How do you find peace in Christianity

Violence and Peace in Islam and Christianity

Vallendar- What potentials for violence and peace are there in the two religions Islam and Christianity, in whose name acts of warlike violence are repeatedly carried out? The current topic at this time determined the second day of the academy at the Pallottine College in Vallendar. Almost 300 visitors wanted to know why monotheistic religions such as Christianity and Islam are made responsible for inhuman wars and violence in the world.

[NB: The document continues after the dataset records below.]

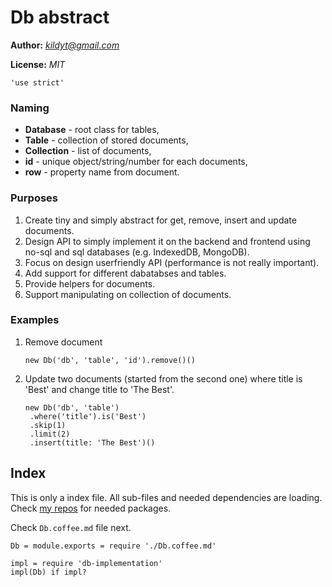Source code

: Db abstract
===========

**Author:** *kildyt@gmail.com*

**License:** *MIT*

	'use strict'

### Naming

*  **Database** - root class for tables,
*  **Table** - collection of stored documents,
*  **Collection** - list of documents,
*  **id** - unique object/string/number for each documents,
*  **row** - property name from document.

### Purposes

1.  Create tiny and simply abstract for get, remove, insert and update documents.
2.  Design API to simply implement it on the backend and frontend using no-sql
    and sql databases (e.g. IndexedDB, MongoDB).
3.  Focus on design userfriendly API (performance is not really important).
4.  Add support for different dabatabses and tables.
5.  Provide helpers for documents.
6.  Support manipulating on collection of documents.

### Examples

1.  Remove document
    ```
    new Db('db', 'table', 'id').remove()()
    ```

2.  Update two documents (started from the second one) where title is 'Best'
    and change title to 'The Best'.
    ```
    new Db('db', 'table')
     .where('title').is('Best')
     .skip(1)
     .limit(2)
     .insert(title: 'The Best')()
    ```

Index
-----

This is only a index file.
All sub-files and needed dependencies are loading.
Check [my repos](https://github.com/Kildyt/) for needed packages.

Check `Db.coffee.md` file next.

	Db = module.exports = require './Db.coffee.md'

	impl = require 'db-implementation'
	impl(Db) if impl?
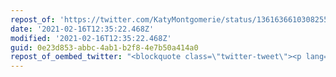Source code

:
```yaml
---
repost_of: 'https://twitter.com/KatyMontgomerie/status/1361636610308255750'
date: '2021-02-16T12:35:22.468Z'
modified: '2021-02-16T12:35:22.468Z'
guid: 0e23d853-abbc-4ab1-b2f8-4e7b50a414a0
repost_of_oembed_twitter: "<blockquote class=\"twitter-tweet\"><p lang=\"en\" dir=\"ltr\">Spot the difference <a href=\"https://t.co/75UxcrFHQo\">pic.twitter.com/75UxcrFHQo</a></p>&mdash; Katy Montgomerie \U0001F997 (@KatyMontgomerie) <a href=\"https://twitter.com/KatyMontgomerie/status/1361636610308255750?ref_src=twsrc%5Etfw\">February 16, 2021</a></blockquote>\n<script async src=\"https://platform.twitter.com/widgets.js\" charset=\"utf-8\"></script>\n"
---
```

 
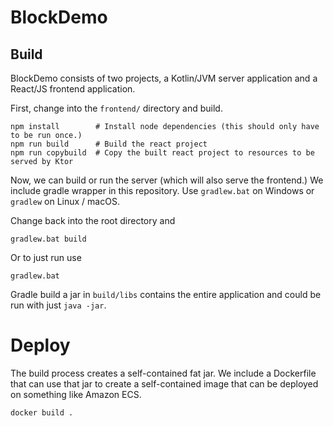 # BlockDemo

## Build

BlockDemo consists of two projects, a Kotlin/JVM server application and a React/JS frontend application.

First, change into the `frontend/` directory and build.

```
npm install        # Install node dependencies (this should only have to be run once.)
npm run build      # Build the react project
npm run copybuild  # Copy the built react project to resources to be served by Ktor
```

Now, we can build or run the server (which will also serve the frontend.) We include gradle wrapper in this repository. Use `gradlew.bat` on Windows or `gradlew` on Linux / macOS.

Change back into the root directory and

```
gradlew.bat build
```

Or to just run use

```
gradlew.bat
```

Gradle build a jar in `build/libs` contains the entire application and could be run with just `java -jar`.

# Deploy

The build process creates a self-contained fat jar. We include a Dockerfile that can use that jar to create a self-contained image that can be deployed on something like Amazon ECS.

```
docker build .
```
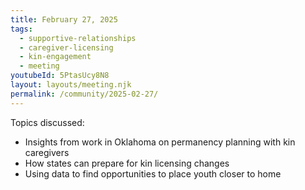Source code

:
 ```yaml
---
title: February 27, 2025
tags:
  - supportive-relationships
  - caregiver-licensing
  - kin-engagement
  - meeting
youtubeId: 5PtasUcy8N8
layout: layouts/meeting.njk
permalink: /community/2025-02-27/
---
```

Topics discussed: 

* Insights from work in Oklahoma on permanency planning with kin caregivers
* How states can prepare for kin licensing changes
* Using data to find opportunities to place youth closer to home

"The god of the monotheistic religions often does not have a good press," said speaker Professor Klaus von Stosch from the University of Paderborn at the beginning of his lecture. The religious critic Richard Dawkins described the God of the Old Testament as "the most unpleasant figure in all of poetry" and did not stingy with adjectives such as "jealous and proud of it, unjust, resentful, vengeful, misogynistic, homophobic or bloodthirsty". That's not true, said the 44-year-old theologian. The call to violence can be found in the Bible and the Koran, but these passages must always be read and understood in a historical and literary context. It makes little sense to simply transfer them to our time and thus discredit religion as a whole. Because the one God is claimed by both the mighty and the oppressed, God is always a God of love (mercy), but also a God of anger (justice). “We as the“ winners ”love the God of mercy, the disenfranchised love him because of his righteousness,” explained von Stosch. The often abbreviated quotation from the Koran "Kill them (the unbelievers) where you meet them" should be understood, for example, against the historical background at the beginning of the 7th century AD, when the prophet Mohammed three battles against the "pagan" Arabs of Mecca led and finally won. Klaus von Stosch's conclusion: “The sources of the monotheistic religions contain a potential for violence. We can only understand these sources if we do not approach their statements with our current way of thinking, but try to grasp them from the perspective of the time they were created. "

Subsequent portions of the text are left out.